Trust Registries are one of the critical components of machine-readable governance frameworks. Through this component, holders can avoid coercion by verifying the verifier; verifiers can discern offline which issuers they trust; issuers can communicate to holders which governance framework they are associated with. It will lead to additional safety and confidence for all participants.
A trust registry maintains a list of all authorized entities in a trust ecosystem, the types of data they’re authorized to exchange, and the operations they’re to perform on those types.
The registry supports operations to register, revoke, and query for authorizations granted to entities on data type operations within a trust ecosystem. For example, authorizing a specific university to issue a diploma. The core of the solution is developing authorization rules engine that is able custom defined policies based on the requirements of a trust registry.

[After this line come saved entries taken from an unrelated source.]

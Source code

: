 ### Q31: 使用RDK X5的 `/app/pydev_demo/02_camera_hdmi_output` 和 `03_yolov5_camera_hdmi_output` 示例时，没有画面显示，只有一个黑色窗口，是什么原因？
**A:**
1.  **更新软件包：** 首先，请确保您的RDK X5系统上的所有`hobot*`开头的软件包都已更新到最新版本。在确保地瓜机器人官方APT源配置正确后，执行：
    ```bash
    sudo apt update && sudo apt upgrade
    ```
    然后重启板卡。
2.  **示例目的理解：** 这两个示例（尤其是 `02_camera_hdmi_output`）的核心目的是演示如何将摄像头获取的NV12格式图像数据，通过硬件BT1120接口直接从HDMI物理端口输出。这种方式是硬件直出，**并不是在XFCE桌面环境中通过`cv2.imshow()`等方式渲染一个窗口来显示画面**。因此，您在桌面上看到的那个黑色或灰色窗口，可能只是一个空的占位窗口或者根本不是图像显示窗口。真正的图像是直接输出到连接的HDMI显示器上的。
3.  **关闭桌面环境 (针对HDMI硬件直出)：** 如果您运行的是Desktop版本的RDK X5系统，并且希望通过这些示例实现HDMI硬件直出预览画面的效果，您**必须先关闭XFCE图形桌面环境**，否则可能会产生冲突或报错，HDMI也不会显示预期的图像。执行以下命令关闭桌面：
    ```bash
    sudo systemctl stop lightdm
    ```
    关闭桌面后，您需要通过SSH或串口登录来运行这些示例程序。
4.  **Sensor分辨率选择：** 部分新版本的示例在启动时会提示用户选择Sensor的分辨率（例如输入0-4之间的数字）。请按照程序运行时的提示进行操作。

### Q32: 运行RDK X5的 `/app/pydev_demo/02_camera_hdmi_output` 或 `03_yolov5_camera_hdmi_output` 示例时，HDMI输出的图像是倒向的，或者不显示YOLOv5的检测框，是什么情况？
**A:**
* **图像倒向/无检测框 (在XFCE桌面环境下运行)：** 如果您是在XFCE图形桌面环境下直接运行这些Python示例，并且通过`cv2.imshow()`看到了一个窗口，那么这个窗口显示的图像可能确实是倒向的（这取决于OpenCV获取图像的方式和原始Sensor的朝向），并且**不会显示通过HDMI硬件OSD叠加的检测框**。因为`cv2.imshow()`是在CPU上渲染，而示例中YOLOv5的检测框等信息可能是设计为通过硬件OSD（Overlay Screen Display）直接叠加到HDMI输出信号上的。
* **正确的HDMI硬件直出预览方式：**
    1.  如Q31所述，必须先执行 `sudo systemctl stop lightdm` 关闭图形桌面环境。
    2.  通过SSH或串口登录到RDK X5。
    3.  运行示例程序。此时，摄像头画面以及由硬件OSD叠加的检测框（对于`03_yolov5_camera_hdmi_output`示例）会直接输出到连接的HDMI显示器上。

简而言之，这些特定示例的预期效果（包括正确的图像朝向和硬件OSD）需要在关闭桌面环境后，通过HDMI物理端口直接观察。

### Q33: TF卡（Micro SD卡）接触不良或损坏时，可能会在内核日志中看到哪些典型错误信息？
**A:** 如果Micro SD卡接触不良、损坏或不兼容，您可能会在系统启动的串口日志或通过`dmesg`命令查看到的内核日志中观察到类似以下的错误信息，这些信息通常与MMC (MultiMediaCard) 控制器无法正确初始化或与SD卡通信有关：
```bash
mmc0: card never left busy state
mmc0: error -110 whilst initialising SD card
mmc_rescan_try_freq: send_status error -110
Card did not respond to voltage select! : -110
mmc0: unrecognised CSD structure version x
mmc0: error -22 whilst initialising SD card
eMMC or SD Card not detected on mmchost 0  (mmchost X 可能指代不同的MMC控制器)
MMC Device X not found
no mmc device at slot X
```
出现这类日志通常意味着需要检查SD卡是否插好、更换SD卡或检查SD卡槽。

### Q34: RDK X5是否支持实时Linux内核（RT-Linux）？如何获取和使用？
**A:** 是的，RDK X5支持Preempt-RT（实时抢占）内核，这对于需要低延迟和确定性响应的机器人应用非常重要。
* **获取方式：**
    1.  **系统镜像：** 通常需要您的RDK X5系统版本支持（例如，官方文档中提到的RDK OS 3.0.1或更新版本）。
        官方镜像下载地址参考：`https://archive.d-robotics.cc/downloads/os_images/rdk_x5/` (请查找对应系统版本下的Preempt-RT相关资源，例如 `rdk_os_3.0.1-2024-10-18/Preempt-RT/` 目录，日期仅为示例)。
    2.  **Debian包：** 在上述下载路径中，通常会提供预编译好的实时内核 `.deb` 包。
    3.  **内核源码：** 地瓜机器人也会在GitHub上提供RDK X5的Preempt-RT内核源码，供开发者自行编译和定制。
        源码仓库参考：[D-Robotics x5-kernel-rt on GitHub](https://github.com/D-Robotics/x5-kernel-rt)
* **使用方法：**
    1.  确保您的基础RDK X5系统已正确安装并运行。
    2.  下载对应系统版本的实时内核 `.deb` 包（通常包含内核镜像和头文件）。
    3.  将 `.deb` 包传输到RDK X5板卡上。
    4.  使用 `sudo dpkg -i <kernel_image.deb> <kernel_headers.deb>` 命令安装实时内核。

This solution will use NIST recommended approach to Role-Based-Access-Control (RBAC) authorization implemented in a popular language. The solution will be pluggable to existing infrastructures as a microservice module running in a container instance.
Integration with TRAIN
Our component is a spec and implementation of a trust registry, using TRAIN as a starting point. First, we will finalize the spec provided previously in a ToIP working group. Then, instead of building from scratch, we will use TRAIN as a starting point and champion it within the Covid credential and ToIP groups we’re a part of. The result is an API that enables more than just querying DNS for issuer records; support for DIDs in addition to DNS, holders verifying issuers and verifiers, offline functionality, and role-based programmatic governance over the types of credentials organizations are authorized to issue/verify are included.
Ultimately, this becomes a foundational element of machine-readable governance frameworks. It also bridges the TRAIN and ToIP communities with a solution that meets both requirements. Finally, it discourages others from splintering the community with bespoke solutions. All of which are important to scale SSI to meet the complex demands of global adoption.